La tentation nationaliste de la droite antieuropéenne

Quoi de plus approprié que de commencer ce blog européen au lendemain des élections européennes, soit d'un scrutin démocratique auquel furent appelés près de 400 millions de citoyens communautaires? Mais quoi de moins réjouissant que d'inaugurer ce blog au lendemain d'une élection qui laisse un goût amer? La victoire des partis europhobes était annoncée. Elle a eu lieu. Mais de manière nettement plus disparate qu’on ne le croyait. Au-delà de l’émoi qu’elles ont suscité, ces élections permettent aussi de remettre en cause le mot même de populisme.

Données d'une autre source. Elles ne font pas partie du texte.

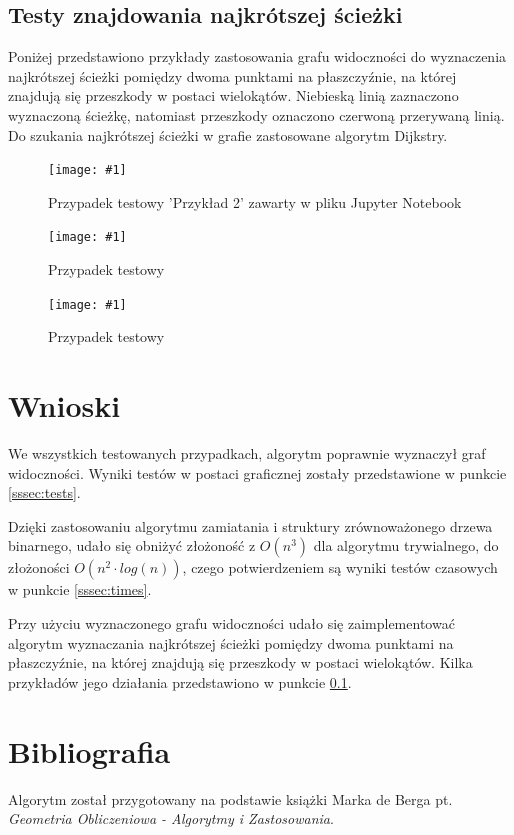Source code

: \documentclass[12pt]{article}
\let\tempone\itemize
\let\temptwo\enditemize
\renewenvironment{itemize}{\tempone\setlength{\itemsep}{0cm}}{\temptwo}
\newcommand{\imgcustomsize}[3]{
	\begin{figure}[H]
		\centering
		\texttt{[image: \#1]}
		\caption{#2}
		\label{#1}
	\end{figure}
}
\begin{document}
		\subsection{Testy znajdowania najkrótszej ścieżki} \label{sssec:tests2}
			
			Poniżej przedstawiono przykłady zastosowania grafu widoczności do wyznaczenia najkrótszej ścieżki pomiędzy dwoma punktami na płaszczyźnie, na której znajdują się przeszkody w postaci wielokątów. Niebieską linią zaznaczono wyznaczoną ścieżkę, natomiast przeszkody oznaczono czerwoną przerywaną linią. Do szukania najkrótszej ścieżki w grafie zastosowane algorytm Dijkstry.
		
			\imgcustomsize{przyklad2.jpg}{Przypadek testowy 'Przykład 2' zawarty w pliku Jupyter Notebook}{1}
			\imgcustomsize{p1.jpg}{Przypadek testowy}{0.75}
			\imgcustomsize{p2.jpg}{Przypadek testowy}{0.75}
			\newpage
			
	\section{Wnioski}
		\begin{itemize}
			\item We wszystkich testowanych przypadkach, algorytm poprawnie wyznaczył graf widoczności. Wyniki testów w postaci graficznej zostały przedstawione w punkcie \ref{sssec:tests}.
			\item Dzięki zastosowaniu algorytmu zamiatania i struktury zrównoważonego drzewa binarnego, udało się obniżyć złożoność z $ O(n^3) $ dla algorytmu trywialnego, do złożoności $ O(n^2 \cdot log(n)) $, czego potwierdzeniem są wyniki testów  czasowych w punkcie \ref{sssec:times}.
			\item Przy użyciu wyznaczonego grafu widoczności udało się zaimplementować algorytm wyznaczania najkrótszej ścieżki pomiędzy dwoma punktami na płaszczyźnie, na której znajdują się przeszkody w postaci wielokątów. Kilka przykładów jego działania przedstawiono w punkcie \ref{sssec:tests2}.
			
			
		\end{itemize}
	
	\section{Bibliografia}
		Algorytm został przygotowany na podstawie książki Marka de Berga pt. \textit{Geometria Obliczeniowa - Algorytmy i Zastosowania}.
\end{document}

Facile d’usage, ce concept montre aussi ses propres limites. Passe-partout pour définir un phénomène politique complexe, il ne résiste guère à une analyse plus fine pour expliquer les succès enregistrés par les partis situés à la droite de la droite classique. La droite réactionnaire et extrémiste demeure en effet profondément morcelée et rencontrera, sans nul doute, de nombreuses difficultés pour constituer un seul et unique groupe au sein du parlement de Strasbourg.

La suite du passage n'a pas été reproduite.